Me hubiera gustado que me mirase, que me transmitiera algún resquicio de alguna culpa, alguna pizca de amor, o de adiós…
Algo, algo de conmiseración en esos ojazos que siempre me fueron fugitivos. De un salto, se trepó a la baranda de hierro.
Abrió los brazos en cruz, como queriendo adueñarse del mundo. y se lanzó a las aguas, como un títere desvanecido. El cotorreo de los japoneses se congeló al instante. Nadie gritó, ni habló, ni se movió. No sé muy bien qué pasó realmente. El tic tac de la vida se atascó. El mundo entero se detuvo con un chirrido atroz.
Mi corazón se detuvo. Los ríos se congelaron, los truenos callaron, las voces del universo enmudecieron, las flores fenecieron. La pulsión de la vida misma, desapareció.
Ese fue el silencio más aterrador que sufrí en mi vida.
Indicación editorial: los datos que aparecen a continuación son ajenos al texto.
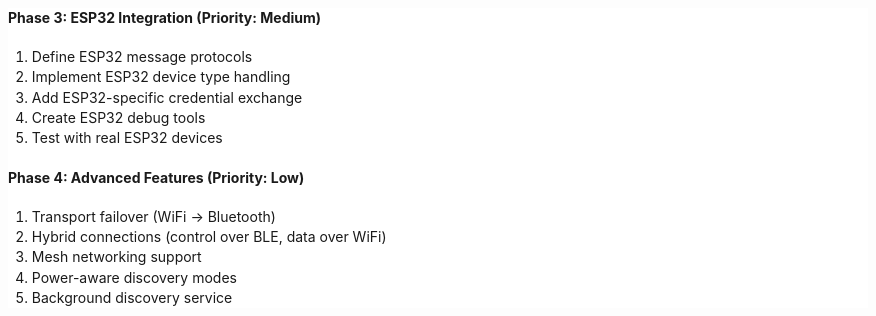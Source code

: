 #### **Phase 3: ESP32 Integration** (Priority: Medium)
1. Define ESP32 message protocols
2. Implement ESP32 device type handling
3. Add ESP32-specific credential exchange
4. Create ESP32 debug tools
5. Test with real ESP32 devices

#### **Phase 4: Advanced Features** (Priority: Low)
1. Transport failover (WiFi → Bluetooth)
2. Hybrid connections (control over BLE, data over WiFi)
3. Mesh networking support
4. Power-aware discovery modes
5. Background discovery service 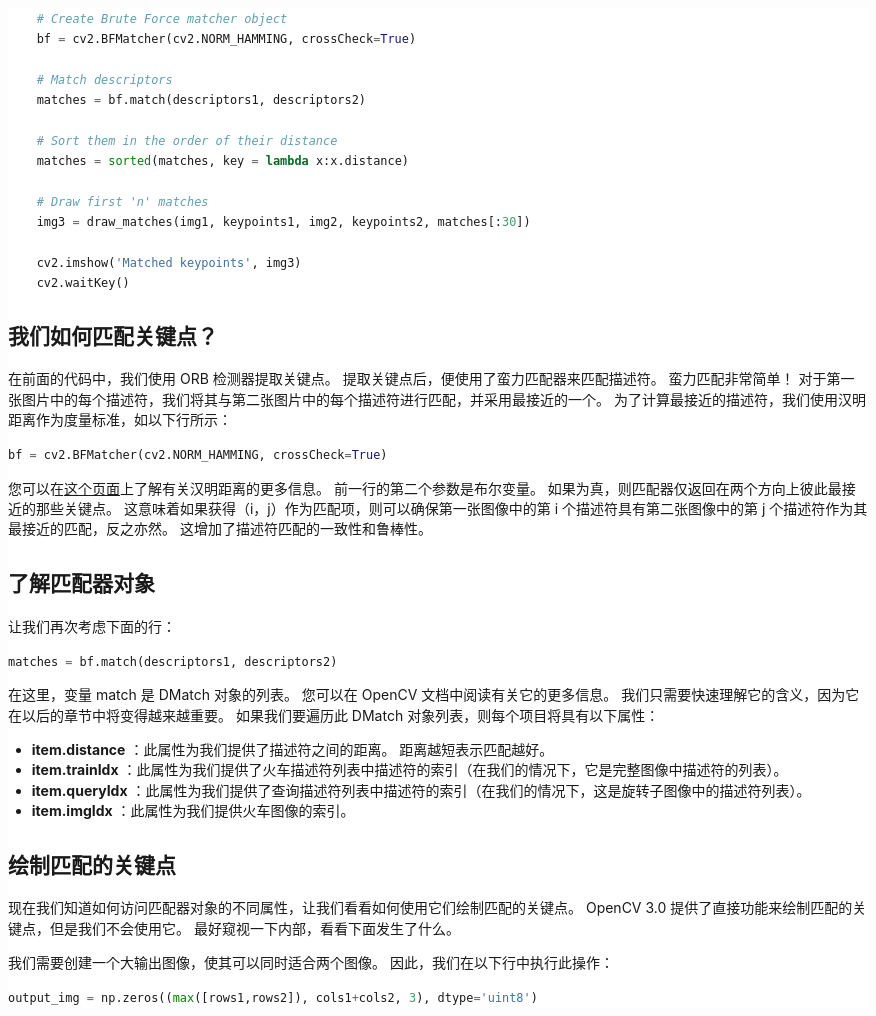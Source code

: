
 ```py
    # Create Brute Force matcher object
    bf = cv2.BFMatcher(cv2.NORM_HAMMING, crossCheck=True)

    # Match descriptors
    matches = bf.match(descriptors1, descriptors2)

    # Sort them in the order of their distance
    matches = sorted(matches, key = lambda x:x.distance)

    # Draw first 'n' matches
    img3 = draw_matches(img1, keypoints1, img2, keypoints2, matches[:30])

    cv2.imshow('Matched keypoints', img3)
    cv2.waitKey()
```

## 我们如何匹配关键点？

在前面的代码中，我们使用 ORB 检测器提取关键点。 提取关键点后，便使用了蛮力匹配器来匹配描述符。 蛮力匹配非常简单！ 对于第一张图片中的每个描述符，我们将其与第二张图片中的每个描述符进行匹配，并采用最接近的一个。 为了计算最接近的描述符，我们使用汉明距离作为度量标准，如以下行所示：

```py
bf = cv2.BFMatcher(cv2.NORM_HAMMING, crossCheck=True)
```

您可以在[这个页面](https://en.wikipedia.org/wiki/Hamming_distance)上了解有关汉明距离的更多信息。 前一行的第二个参数是布尔变量。 如果为真，则匹配器仅返回在两个方向上彼此最接近的那些关键点。 这意味着如果获得（i，j）作为匹配项，则可以确保第一张图像中的第 i 个描述符具有第二张图像中的第 j 个描述符作为其最接近的匹配，反之亦然。 这增加了描述符匹配的一致性和鲁棒性。

## 了解匹配器对象

让我们再次考虑下面的行：

```py
matches = bf.match(descriptors1, descriptors2)
```

在这里，变量 match 是 DMatch 对象的列表。 您可以在 OpenCV 文档中阅读有关它的更多信息。 我们只需要快速理解它的含义，因为它在以后的章节中将变得越来越重要。 如果我们要遍历此 DMatch 对象列表，则每个项目将具有以下属性：

*   **item.distance** ：此属性为我们提供了描述符之间的距离。 距离越短表示匹配越好。
*   **item.trainIdx** ：此属性为我们提供了火车描述符列表中描述符的索引（在我们的情况下，它是完整图像中描述符的列表）。
*   **item.queryIdx** ：此属性为我们提供了查询描述符列表中描述符的索引（在我们的情况下，这是旋转子图像中的描述符列表）。
*   **item.imgIdx** ：此属性为我们提供火车图像的索引。

## 绘制匹配的关键点

现在我们知道如何访问匹配器对象的不同属性，让我们看看如何使用它们绘制匹配的关键点。 OpenCV 3.0 提供了直接功能来绘制匹配的关键点，但是我们不会使用它。 最好窥视一下内部，看看下面发生了什么。

我们需要创建一个大输出图像，使其可以同时适合两个图像。 因此，我们在以下行中执行此操作：

```py
output_img = np.zeros((max([rows1,rows2]), cols1+cols2, 3), dtype='uint8')
```
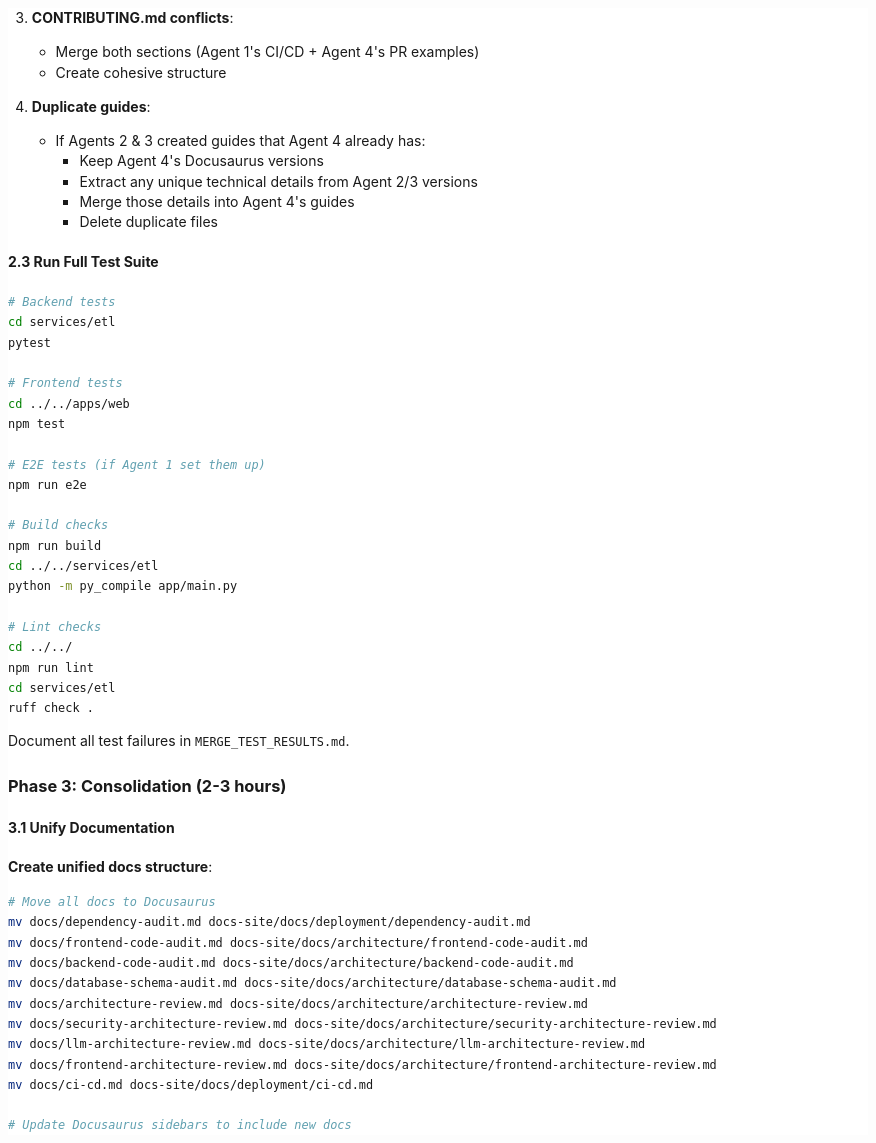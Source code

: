 3. **CONTRIBUTING.md conflicts**:
   - Merge both sections (Agent 1's CI/CD + Agent 4's PR examples)
   - Create cohesive structure

4. **Duplicate guides**:
   - If Agents 2 & 3 created guides that Agent 4 already has:
     - Keep Agent 4's Docusaurus versions
     - Extract any unique technical details from Agent 2/3 versions
     - Merge those details into Agent 4's guides
     - Delete duplicate files

#### 2.3 Run Full Test Suite

```bash
# Backend tests
cd services/etl
pytest

# Frontend tests  
cd ../../apps/web
npm test

# E2E tests (if Agent 1 set them up)
npm run e2e

# Build checks
npm run build
cd ../../services/etl
python -m py_compile app/main.py

# Lint checks
cd ../../
npm run lint
cd services/etl
ruff check .
```

Document all test failures in `MERGE_TEST_RESULTS.md`.

### Phase 3: Consolidation (2-3 hours)

#### 3.1 Unify Documentation

**Create unified docs structure**:

```bash
# Move all docs to Docusaurus
mv docs/dependency-audit.md docs-site/docs/deployment/dependency-audit.md
mv docs/frontend-code-audit.md docs-site/docs/architecture/frontend-code-audit.md
mv docs/backend-code-audit.md docs-site/docs/architecture/backend-code-audit.md
mv docs/database-schema-audit.md docs-site/docs/architecture/database-schema-audit.md
mv docs/architecture-review.md docs-site/docs/architecture/architecture-review.md
mv docs/security-architecture-review.md docs-site/docs/architecture/security-architecture-review.md
mv docs/llm-architecture-review.md docs-site/docs/architecture/llm-architecture-review.md
mv docs/frontend-architecture-review.md docs-site/docs/architecture/frontend-architecture-review.md
mv docs/ci-cd.md docs-site/docs/deployment/ci-cd.md

# Update Docusaurus sidebars to include new docs
```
El más tortuoso, el más magníficamente doloroso y crucial que sentí jamás.
Por un instante, refrené el impulso acuciante de irme tras ella a salvarla, pero cuando volví a abrir los ojos, ella ya era espuma en la espuma, fragor en el fragor de esas aguas espeluznantes y amenazadoras.
En un instante, parece que la vida volvió a arreciar. Grititos histéricos salían de las gargantas. El corazón dio un respingo, y volvió a andar. Los pájaros volvieron a batir sus alas, y las flores renacieron, moradas, amarillas, blancas, hiriendo los ojos, en medio del follaje lustrosamente verde, que salpicaba algunas rocas musgosas.
Nereida se fue. Se fue con sus misterios, su belleza impoluta, llevándose las respuestas a otra parte.
A veces creo que he perdido la razón. No sé si Nereida realmente existió, o fue tan sólo un invento de una mente afiebrada y solitaria.
Algunos amigos, de tanto en tanto, me hablan de ella, y me confirman que no fue un sueño. Me dijeron que la vieron en una isla del Mediterráneo, en frente a Sorrento, cerca de Capri, sentada en una roca, mirando el mar. No me cabe duda, que si hubiera sido Nereida, estaría en esa posición.
¡Pero la gente es tan fantasiosa! Teje historias absurdas, que nadie cree. No entienden, que yo mismo fui testigo de su suicidio, en las cataratas del Niágara, hace ya algunos años.
Acaricio la foto ajada. La última.
Las voces del mar me susurran una extraña letanía.